[Python-Dev] Hashable memoryviews

Sun Nov 13 12:56:23 CET 2011

Antoine Pitrou <solipsis at pitrou.net> wrote:
> > > I would propose the following algorithm:
> > > 1) try to calculate the original object's hash; if it fails, consider
> > >    the memoryview unhashable (the buffer is probably mutable)
> > 
> > With slices or the new casts (See: http://bugs.python.org/issue5231,
> > implemented in http://hg.python.org/features/pep-3118#memoryview ),
> > it is possible to have different hashes for equal objects:
> > 
> > >>> b1 = bytes([1,2,3,4])
> > >>> b2 = bytes([4,3,2,1])
> > >>> m1 = memoryview(b1)
> > >>> m2 = memoryview(b2)[::-1]
> 
> I don't understand this feature.

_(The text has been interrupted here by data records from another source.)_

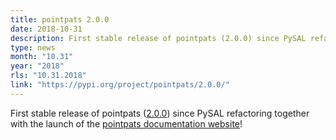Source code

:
 ```yaml
---
title: pointpats 2.0.0
date: 2018-10-31
description: First stable release of pointpats (2.0.0) since PySAL refactoring together with the launch of the pointpats documentation website!
type: news
month: "10.31"
year: "2018"
rls: "10.31.2018"
link: "https://pypi.org/project/pointpats/2.0.0/"
---
```


First stable release of pointpats (<a href="https://pypi.org/project/pointpats/2.0.0/">2.0.0</a>) since PySAL refactoring together with the launch of the <a href="https://pointpats.readthedocs.io">pointpats documentation website</a>!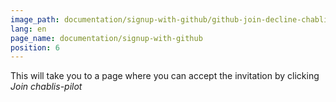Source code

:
 ```yaml
---
image_path: documentation/signup-with-github/github-join-decline-chablis-pilot.jpg
lang: en
page_name: documentation/signup-with-github
position: 6
---
```


This will take you to a page where you can accept the invitation by clicking *Join chablis-pilot*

How do you represent a reversed buffer
> using the buffer API, and how do you ensure that consumers (especially
> those written in C) see the buffer reversed?

In this case, view->buf points to the last memory location and view->strides
is -1. In general, any PEP-3118 compliant consumer must only access elements
of a buffer either directly via PyBuffer_GetPointer() or in an equivalent
manner.

Basically, this means that you start at view->buf (which may be *any*
location in the memory block) and follow the strides until you reach
the desired element.

Objects/abstract.c:
===================

void*
PyBuffer_GetPointer(Py_buffer *view, Py_ssize_t *indices)
{
    char* pointer;
    int i;
    pointer = (char *)view->buf;
    for (i = 0; i < view->ndim; i++) {
        pointer += view->strides[i]*indices[i];
        if ((view->suboffsets != NULL) && (view->suboffsets[i] >= 0)) {
            pointer = *((char**)pointer) + view->suboffsets[i];
        }
    }
    return (void*)pointer;
}

> Regardless, it's simply a matter of getting the hash algorithm right
> (i.e. iterate in logical order rather than memory order).

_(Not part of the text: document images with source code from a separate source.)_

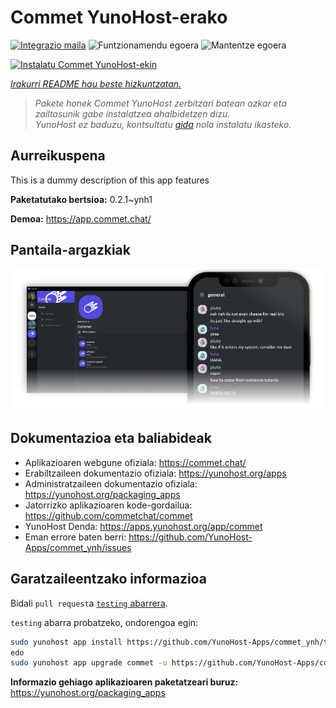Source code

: <!--
Ohart ongi: README hau automatikoki sortu da <https://github.com/YunoHost/apps/tree/master/tools/readme_generator>ri esker
EZ editatu eskuz.
-->

# Commet YunoHost-erako

[![Integrazio maila](https://dash.yunohost.org/integration/commet.svg)](https://ci-apps.yunohost.org/ci/apps/commet/) ![Funtzionamendu egoera](https://ci-apps.yunohost.org/ci/badges/commet.status.svg) ![Mantentze egoera](https://ci-apps.yunohost.org/ci/badges/commet.maintain.svg)

[![Instalatu Commet YunoHost-ekin](https://install-app.yunohost.org/install-with-yunohost.svg)](https://install-app.yunohost.org/?app=commet)

*[Irakurri README hau beste hizkuntzatan.](./ALL_README.md)*

> *Pakete honek Commet YunoHost zerbitzari batean azkar eta zailtasunik gabe instalatzea ahalbidetzen dizu.*  
> *YunoHost ez baduzu, kontsultatu [gida](https://yunohost.org/install) nola instalatu ikasteko.*

## Aurreikuspena

This is a dummy description of this app features


**Paketatutako bertsioa:** 0.2.1~ynh1

**Demoa:** <https://app.commet.chat/>

## Pantaila-argazkiak

![Commet(r)en pantaila-argazkia](./doc/screenshots/screenshot.png)

## Dokumentazioa eta baliabideak

- Aplikazioaren webgune ofiziala: <https://commet.chat/>
- Erabiltzaileen dokumentazio ofiziala: <https://yunohost.org/apps>
- Administratzaileen dokumentazio ofiziala: <https://yunohost.org/packaging_apps>
- Jatorrizko aplikazioaren kode-gordailua: <https://github.com/commetchat/commet>
- YunoHost Denda: <https://apps.yunohost.org/app/commet>
- Eman errore baten berri: <https://github.com/YunoHost-Apps/commet_ynh/issues>

## Garatzaileentzako informazioa

Bidali `pull request`a [`testing` abarrera](https://github.com/YunoHost-Apps/commet_ynh/tree/testing).

`testing` abarra probatzeko, ondorengoa egin:

```bash
sudo yunohost app install https://github.com/YunoHost-Apps/commet_ynh/tree/testing --debug
edo
sudo yunohost app upgrade commet -u https://github.com/YunoHost-Apps/commet_ynh/tree/testing --debug
```

**Informazio gehiago aplikazioaren paketatzeari buruz:** <https://yunohost.org/packaging_apps>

If you know how the original object computes the hash then this would
work. It's not obvious to me how this would work beyond bytes objects
though.

> > >>> a = array.array('L', [0])
> > >>> b = b'\x00\x00\x00\x00\x00\x00\x00\x00'
> > >>> m_array = memoryview(a)
> > >>> m_bytes = memoryview(b)
> > >>> m_cast = m_array.cast('B')
> > >>> m_bytes == m_cast
> > True
> > >>> hash(b) == hash(a)
> > Traceback (most recent call last):
> >   File "<stdin>", line 1, in <module>
> > TypeError: unhashable type: 'array.array'
> 
> In this case, the memoryview wouldn't be hashable either.

Hmm, the point was that one could take the hash of m_bytes but not
of m_cast, even though they are equal. Perhaps I misunderstood your
proposal. I assumed that hash requests would be redirected to the
original exporting object.

As above, it would be possible to write a custom hash function for
objects with type 'B'.

Stefan Krah